**EXERCISE OBJECTIVE**
Gather every line below where "toolkit" appears.

%%

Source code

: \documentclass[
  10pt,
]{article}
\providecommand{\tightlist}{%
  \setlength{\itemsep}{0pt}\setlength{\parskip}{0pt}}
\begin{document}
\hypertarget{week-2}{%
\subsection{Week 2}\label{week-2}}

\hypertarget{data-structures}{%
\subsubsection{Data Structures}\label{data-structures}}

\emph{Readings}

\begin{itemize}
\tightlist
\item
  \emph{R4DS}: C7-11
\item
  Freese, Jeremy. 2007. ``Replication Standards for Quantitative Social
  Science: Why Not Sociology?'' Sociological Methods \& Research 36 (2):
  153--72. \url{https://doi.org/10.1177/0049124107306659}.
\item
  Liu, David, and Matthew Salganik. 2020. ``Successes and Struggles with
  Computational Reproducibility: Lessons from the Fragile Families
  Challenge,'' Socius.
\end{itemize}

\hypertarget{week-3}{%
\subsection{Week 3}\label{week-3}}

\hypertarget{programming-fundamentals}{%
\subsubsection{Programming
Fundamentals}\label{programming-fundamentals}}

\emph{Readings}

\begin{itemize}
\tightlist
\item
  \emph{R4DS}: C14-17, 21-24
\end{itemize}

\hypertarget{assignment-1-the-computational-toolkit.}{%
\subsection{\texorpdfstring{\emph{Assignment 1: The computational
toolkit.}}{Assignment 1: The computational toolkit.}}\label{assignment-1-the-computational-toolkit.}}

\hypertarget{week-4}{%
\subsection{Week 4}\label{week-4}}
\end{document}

%%

**FINAL ANSWER**
\hypertarget{assignment-1-the-computational-toolkit.}{%
toolkit.}}{Assignment 1: The computational toolkit.}}\label{assignment-1-the-computational-toolkit.}}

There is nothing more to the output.